En toda Feria del Libro, y en el día consagrado anualmente a él, los pobres e indefensos protagonistas se hallan expuestos al apetito de sus dueños en potencia. Paralelamente se presentan nuevas publicaciones, hay lecturas y mesas redondas donde se habla del pasado, presente y futuro de la industria editorial. Poco se habla sobre el libro como ser vivo, merecedor de derechos, como obligaciones tiene quien va a poseerlo. Formulemos, entonces, algunos principios que puedan servir para mejorar la relación con esa criatura aún -por fortuna- imprescindible.

1. Comprar un libro es merecerlo. Detrás de ese objeto material, además del autor que lo concibe, se encuentra el trabajo colectivo de múltiples actores. Quien tiene un libro entre sus manos, debe comenzar por sentir el temblor individual que le dio vida y la huella de las muchas manos que lo produjeron.

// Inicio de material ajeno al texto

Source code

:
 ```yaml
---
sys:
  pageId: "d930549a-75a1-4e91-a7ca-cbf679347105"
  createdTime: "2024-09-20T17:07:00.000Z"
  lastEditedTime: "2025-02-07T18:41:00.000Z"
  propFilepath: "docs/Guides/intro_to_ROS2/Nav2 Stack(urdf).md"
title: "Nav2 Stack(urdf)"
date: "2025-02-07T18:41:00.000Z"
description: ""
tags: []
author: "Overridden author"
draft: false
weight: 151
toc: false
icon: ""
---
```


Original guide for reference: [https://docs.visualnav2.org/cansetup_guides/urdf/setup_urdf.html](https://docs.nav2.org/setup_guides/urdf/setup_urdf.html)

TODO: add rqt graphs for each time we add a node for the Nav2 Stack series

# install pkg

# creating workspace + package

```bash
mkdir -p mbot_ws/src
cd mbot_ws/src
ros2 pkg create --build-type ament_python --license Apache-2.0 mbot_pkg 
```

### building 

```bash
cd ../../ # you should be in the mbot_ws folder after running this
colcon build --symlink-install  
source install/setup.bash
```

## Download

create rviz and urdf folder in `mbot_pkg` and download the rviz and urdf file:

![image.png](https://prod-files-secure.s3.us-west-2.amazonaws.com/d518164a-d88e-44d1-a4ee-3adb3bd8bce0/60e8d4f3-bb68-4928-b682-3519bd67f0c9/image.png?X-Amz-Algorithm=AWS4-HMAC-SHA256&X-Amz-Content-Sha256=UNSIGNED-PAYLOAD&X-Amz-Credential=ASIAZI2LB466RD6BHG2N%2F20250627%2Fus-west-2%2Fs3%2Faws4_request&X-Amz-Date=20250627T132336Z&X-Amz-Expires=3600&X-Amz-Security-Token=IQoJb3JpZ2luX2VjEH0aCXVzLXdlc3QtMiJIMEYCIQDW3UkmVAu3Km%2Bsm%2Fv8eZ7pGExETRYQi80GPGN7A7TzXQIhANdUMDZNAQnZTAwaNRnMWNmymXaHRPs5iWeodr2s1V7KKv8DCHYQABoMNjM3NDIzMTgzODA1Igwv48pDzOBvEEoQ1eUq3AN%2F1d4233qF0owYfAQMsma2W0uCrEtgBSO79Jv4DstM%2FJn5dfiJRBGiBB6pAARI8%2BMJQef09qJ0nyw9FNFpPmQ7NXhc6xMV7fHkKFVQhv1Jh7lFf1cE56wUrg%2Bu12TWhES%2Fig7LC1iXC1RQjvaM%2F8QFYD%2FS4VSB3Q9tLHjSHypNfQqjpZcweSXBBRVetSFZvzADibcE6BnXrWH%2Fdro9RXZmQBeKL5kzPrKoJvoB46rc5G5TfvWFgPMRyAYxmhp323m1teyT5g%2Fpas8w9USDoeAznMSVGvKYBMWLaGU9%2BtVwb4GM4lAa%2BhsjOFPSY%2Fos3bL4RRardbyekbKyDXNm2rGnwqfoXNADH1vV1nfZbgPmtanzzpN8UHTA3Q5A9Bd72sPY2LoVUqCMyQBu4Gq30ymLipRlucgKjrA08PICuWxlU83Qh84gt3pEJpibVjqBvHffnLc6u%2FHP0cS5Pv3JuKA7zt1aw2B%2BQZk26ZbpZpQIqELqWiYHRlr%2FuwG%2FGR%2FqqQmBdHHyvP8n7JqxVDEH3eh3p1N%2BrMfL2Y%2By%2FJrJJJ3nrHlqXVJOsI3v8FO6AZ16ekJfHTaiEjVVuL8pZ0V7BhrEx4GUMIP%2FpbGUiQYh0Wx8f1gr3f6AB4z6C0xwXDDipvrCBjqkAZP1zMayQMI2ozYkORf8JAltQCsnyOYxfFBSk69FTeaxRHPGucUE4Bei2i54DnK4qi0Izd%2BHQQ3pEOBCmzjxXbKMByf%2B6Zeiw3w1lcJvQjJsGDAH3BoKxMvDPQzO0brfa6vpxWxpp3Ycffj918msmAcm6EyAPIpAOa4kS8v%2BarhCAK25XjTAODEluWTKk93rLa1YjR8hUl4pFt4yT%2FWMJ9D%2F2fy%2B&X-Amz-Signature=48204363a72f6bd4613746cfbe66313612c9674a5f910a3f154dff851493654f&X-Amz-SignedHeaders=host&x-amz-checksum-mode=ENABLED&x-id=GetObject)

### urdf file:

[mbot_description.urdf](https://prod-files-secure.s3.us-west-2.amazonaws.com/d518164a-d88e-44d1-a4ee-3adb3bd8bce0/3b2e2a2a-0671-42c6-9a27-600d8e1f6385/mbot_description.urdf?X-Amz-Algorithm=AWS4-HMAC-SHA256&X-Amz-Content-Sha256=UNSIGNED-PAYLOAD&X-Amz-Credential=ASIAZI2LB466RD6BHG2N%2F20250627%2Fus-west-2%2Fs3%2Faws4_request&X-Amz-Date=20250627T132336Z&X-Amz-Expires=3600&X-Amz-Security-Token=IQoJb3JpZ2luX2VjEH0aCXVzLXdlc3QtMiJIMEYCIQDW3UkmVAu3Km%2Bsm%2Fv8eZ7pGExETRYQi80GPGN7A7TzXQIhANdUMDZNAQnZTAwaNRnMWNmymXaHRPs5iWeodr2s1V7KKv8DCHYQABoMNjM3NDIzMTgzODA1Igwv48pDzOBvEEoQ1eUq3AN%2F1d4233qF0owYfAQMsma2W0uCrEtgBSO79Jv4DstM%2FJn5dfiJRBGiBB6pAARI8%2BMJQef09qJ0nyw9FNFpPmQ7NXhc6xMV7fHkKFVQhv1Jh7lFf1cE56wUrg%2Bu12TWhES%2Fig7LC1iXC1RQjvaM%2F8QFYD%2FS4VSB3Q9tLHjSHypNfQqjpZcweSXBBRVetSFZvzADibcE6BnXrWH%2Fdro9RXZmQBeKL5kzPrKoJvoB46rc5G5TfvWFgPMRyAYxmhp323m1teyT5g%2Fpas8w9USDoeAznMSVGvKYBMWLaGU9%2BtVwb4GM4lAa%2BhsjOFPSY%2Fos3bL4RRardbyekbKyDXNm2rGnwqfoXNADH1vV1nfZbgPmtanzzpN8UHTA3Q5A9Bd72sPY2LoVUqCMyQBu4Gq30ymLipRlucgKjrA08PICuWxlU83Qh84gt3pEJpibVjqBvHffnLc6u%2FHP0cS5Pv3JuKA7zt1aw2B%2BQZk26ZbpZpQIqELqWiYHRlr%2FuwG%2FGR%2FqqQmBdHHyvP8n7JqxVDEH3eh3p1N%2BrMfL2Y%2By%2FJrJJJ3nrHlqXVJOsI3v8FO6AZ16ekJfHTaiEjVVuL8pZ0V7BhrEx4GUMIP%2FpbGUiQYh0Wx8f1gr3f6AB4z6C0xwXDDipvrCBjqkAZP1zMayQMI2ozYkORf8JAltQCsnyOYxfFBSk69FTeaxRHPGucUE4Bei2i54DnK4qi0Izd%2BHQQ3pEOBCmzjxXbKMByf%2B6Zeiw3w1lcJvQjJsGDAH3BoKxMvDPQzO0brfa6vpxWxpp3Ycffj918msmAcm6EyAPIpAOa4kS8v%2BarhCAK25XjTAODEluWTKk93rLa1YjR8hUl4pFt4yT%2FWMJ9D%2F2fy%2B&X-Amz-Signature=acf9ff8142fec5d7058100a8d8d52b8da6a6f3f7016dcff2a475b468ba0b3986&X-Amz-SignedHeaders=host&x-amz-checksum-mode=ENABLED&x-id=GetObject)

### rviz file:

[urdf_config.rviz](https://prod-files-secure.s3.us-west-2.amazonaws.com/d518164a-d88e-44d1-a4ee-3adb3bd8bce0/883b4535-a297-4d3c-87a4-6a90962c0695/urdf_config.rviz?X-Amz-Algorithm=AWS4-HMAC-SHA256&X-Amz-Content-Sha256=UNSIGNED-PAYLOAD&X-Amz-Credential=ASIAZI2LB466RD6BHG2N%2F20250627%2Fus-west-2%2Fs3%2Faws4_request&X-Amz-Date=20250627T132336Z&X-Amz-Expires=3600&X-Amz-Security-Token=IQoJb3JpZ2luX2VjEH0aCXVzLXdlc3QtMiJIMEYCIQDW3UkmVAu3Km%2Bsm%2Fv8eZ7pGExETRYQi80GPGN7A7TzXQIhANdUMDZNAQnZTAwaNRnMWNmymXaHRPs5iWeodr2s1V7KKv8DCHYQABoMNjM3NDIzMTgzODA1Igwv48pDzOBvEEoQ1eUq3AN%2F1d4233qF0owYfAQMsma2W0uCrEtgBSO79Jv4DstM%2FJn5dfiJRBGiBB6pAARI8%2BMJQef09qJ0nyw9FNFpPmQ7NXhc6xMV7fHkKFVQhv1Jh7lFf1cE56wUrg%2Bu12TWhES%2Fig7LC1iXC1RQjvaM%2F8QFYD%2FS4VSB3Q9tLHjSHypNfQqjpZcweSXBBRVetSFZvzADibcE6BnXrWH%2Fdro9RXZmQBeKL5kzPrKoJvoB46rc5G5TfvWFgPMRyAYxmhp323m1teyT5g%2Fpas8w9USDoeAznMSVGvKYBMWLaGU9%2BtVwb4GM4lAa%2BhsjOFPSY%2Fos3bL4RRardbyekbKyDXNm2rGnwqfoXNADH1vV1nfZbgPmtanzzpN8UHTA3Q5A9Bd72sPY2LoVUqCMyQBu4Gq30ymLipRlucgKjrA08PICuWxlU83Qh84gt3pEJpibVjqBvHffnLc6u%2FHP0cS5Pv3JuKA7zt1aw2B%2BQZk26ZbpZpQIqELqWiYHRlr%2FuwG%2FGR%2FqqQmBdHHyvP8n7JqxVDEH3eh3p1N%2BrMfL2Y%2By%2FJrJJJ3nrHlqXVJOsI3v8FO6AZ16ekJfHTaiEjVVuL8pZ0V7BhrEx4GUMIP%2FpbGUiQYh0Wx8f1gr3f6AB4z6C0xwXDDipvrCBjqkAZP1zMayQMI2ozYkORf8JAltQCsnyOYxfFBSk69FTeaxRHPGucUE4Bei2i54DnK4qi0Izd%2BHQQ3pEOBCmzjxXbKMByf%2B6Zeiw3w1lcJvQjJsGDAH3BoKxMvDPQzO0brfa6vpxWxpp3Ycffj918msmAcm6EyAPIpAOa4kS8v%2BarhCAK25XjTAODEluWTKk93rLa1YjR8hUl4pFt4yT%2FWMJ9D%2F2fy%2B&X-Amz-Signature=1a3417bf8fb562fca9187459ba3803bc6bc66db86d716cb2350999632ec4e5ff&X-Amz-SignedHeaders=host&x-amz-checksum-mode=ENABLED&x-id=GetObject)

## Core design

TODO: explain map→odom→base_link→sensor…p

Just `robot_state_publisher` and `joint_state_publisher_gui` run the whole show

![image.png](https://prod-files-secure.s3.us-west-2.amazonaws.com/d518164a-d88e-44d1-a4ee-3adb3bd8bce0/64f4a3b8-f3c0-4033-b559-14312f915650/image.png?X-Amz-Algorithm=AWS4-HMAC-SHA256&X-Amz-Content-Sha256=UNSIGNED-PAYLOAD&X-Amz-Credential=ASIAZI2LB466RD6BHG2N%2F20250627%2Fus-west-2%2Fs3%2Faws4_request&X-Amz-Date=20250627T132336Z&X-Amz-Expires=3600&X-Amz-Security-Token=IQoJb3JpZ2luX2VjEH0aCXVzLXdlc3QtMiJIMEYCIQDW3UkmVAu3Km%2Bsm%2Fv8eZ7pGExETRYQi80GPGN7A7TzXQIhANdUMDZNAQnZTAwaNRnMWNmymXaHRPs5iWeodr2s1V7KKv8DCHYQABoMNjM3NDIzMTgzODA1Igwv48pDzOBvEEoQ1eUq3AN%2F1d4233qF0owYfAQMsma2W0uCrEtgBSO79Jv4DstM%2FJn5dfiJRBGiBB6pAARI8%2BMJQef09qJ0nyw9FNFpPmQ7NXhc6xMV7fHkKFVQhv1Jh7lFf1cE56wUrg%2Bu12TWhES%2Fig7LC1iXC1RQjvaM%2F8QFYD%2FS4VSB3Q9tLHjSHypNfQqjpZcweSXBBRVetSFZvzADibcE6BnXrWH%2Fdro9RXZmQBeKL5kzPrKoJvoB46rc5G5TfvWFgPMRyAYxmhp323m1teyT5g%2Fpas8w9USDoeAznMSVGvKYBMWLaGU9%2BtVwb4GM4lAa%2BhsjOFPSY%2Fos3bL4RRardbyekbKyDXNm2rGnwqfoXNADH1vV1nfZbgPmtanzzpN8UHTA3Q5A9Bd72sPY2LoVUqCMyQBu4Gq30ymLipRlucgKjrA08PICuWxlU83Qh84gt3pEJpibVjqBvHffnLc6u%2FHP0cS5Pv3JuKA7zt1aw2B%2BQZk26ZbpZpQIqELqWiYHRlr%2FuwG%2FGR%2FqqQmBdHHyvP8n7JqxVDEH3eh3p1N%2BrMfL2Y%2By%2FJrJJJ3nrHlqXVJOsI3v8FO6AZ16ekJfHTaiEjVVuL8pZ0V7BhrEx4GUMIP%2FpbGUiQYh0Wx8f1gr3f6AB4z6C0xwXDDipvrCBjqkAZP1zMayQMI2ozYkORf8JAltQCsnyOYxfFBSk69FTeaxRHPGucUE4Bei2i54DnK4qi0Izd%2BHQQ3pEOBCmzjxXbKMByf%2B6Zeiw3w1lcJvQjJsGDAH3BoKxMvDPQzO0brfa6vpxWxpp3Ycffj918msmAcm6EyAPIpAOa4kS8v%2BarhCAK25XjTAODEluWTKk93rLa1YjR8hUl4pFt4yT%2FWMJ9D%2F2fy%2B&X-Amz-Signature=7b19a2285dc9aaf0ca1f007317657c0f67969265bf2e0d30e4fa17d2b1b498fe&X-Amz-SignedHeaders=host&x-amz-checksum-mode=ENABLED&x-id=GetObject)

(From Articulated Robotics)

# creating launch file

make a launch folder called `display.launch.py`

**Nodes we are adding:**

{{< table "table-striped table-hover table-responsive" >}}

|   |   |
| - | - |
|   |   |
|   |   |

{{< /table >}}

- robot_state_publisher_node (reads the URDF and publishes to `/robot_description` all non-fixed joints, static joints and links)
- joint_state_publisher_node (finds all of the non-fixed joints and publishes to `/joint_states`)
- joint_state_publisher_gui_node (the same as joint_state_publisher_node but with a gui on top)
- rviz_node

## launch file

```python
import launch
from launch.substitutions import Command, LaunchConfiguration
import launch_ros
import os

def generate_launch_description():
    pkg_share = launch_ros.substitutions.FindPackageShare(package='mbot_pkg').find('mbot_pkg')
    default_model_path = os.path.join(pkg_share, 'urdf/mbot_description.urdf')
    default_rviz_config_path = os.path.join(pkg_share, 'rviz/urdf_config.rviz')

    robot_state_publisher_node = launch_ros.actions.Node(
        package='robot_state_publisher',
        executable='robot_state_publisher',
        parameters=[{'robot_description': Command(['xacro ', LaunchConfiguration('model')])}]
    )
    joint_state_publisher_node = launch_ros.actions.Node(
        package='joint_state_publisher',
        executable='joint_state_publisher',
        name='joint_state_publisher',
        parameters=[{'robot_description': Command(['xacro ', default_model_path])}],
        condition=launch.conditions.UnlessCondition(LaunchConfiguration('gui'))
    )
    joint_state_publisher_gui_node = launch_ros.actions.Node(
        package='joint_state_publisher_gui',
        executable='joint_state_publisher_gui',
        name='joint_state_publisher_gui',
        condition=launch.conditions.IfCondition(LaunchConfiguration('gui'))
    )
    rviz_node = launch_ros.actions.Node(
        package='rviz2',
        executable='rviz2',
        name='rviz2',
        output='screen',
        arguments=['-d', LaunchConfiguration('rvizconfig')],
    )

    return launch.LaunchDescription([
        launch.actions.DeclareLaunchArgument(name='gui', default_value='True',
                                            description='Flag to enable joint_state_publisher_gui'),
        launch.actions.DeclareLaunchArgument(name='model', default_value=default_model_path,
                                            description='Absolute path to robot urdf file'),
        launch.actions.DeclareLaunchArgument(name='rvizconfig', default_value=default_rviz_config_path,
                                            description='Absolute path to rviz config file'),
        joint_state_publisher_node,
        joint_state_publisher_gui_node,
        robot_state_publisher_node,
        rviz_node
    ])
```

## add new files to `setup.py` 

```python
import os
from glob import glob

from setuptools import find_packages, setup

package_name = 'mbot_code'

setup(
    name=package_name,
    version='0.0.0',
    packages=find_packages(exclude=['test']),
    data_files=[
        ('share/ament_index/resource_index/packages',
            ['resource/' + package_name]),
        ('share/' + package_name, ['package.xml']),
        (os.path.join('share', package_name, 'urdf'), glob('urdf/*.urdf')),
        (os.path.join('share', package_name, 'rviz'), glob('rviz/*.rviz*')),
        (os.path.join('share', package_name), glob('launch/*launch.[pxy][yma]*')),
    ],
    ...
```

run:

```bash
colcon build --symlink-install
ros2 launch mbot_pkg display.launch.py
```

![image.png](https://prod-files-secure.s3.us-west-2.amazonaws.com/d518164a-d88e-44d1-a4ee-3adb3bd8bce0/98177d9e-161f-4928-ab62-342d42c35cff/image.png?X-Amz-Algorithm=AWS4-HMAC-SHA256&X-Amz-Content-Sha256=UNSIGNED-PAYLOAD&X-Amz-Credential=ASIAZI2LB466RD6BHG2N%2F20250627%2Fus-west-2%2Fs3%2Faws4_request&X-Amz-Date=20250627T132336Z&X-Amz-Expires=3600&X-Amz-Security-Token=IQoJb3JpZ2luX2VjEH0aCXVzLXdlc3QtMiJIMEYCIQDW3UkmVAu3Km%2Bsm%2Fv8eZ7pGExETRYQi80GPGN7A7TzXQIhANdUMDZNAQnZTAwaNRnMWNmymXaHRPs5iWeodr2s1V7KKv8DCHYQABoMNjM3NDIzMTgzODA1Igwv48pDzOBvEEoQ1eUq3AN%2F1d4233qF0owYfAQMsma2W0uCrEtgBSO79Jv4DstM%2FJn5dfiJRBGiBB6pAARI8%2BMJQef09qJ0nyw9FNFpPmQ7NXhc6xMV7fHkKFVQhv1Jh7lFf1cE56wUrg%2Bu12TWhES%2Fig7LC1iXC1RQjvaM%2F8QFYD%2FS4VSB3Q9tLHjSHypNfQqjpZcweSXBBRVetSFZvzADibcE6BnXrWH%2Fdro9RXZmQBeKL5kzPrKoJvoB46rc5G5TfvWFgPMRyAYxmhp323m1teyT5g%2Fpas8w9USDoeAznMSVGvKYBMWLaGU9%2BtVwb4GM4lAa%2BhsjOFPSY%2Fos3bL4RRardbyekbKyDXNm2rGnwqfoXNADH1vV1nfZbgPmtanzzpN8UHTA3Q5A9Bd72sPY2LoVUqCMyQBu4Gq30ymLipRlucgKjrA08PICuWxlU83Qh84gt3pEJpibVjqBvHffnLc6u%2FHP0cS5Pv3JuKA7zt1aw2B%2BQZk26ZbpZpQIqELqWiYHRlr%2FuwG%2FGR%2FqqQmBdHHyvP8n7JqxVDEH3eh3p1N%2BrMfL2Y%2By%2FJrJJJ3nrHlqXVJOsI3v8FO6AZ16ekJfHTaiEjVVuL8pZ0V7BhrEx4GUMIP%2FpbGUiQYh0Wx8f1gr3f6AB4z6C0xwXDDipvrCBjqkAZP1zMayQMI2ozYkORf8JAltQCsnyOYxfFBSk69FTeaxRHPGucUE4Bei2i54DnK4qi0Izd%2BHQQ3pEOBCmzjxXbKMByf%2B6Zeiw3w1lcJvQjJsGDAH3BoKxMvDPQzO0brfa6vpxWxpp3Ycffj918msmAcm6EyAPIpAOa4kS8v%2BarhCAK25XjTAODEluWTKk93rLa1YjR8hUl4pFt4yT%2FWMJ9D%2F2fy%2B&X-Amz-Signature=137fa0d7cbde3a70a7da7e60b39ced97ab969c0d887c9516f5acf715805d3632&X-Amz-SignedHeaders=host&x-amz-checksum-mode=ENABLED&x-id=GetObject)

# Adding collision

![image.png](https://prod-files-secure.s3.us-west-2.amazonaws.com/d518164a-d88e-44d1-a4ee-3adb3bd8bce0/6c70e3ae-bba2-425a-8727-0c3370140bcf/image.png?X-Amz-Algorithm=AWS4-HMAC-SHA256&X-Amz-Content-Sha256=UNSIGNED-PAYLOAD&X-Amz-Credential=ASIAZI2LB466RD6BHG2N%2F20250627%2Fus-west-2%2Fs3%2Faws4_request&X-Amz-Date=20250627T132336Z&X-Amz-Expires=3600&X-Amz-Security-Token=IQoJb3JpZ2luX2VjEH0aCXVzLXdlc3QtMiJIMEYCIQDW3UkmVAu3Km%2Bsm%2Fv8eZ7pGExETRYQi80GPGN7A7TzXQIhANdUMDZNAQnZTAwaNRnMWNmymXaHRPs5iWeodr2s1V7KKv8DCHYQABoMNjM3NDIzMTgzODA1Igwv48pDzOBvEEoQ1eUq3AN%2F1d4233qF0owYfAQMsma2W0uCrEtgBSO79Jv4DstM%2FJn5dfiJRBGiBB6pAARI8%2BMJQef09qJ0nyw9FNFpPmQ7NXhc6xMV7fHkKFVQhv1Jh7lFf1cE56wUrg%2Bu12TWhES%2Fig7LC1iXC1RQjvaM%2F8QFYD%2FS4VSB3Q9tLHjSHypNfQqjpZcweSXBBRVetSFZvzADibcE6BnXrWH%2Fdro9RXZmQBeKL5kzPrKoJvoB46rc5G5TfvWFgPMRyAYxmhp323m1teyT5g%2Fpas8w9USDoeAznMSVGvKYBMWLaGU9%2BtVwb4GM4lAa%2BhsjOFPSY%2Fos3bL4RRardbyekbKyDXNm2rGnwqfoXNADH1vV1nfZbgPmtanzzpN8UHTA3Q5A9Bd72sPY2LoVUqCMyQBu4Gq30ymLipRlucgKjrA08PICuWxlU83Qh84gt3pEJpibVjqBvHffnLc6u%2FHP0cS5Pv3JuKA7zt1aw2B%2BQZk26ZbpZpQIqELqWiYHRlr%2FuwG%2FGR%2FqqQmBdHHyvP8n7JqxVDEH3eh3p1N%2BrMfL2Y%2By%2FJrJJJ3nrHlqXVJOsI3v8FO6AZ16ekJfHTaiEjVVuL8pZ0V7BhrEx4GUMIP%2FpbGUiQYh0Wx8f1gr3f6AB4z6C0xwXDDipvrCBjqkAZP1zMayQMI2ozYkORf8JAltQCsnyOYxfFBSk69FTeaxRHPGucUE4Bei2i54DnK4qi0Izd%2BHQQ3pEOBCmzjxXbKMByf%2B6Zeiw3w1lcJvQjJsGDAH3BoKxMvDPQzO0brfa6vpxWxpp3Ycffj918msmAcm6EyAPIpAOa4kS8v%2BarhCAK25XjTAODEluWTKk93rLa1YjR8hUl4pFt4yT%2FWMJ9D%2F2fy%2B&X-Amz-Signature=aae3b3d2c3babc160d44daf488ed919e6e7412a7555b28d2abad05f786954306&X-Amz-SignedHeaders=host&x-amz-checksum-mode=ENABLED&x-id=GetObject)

2. Tener un libro es ser un libro, no sólo a semejanza de los hombres-libro al final de Farenheit 451, sino en un parentesco más próximo: si la mano prolonga el pensamiento, el libro es la memoria permanente de las acciones humanas.

3. El placer de entrar en una librería pertenece al cuerpo. Walter Benjamin lo dijo: los libros, como las mujeres, pueden acompañarnos a la cama, pero antes es necesaria una seducción mutua, paciente y refinada. El temblor estético provocado por el libro tiene lugar a través de los sentidos: la vista, que disfruta la simetría y las proporciones; el tacto, que prolonga el placer de la mirada en el sello de agua o en la textura del papel; el olfato, reconocedor del sitio de origen del libro; el oído, que goza el peso y el paso de las hojas; el gusto, cuando identificamos la piel de una encuadernación.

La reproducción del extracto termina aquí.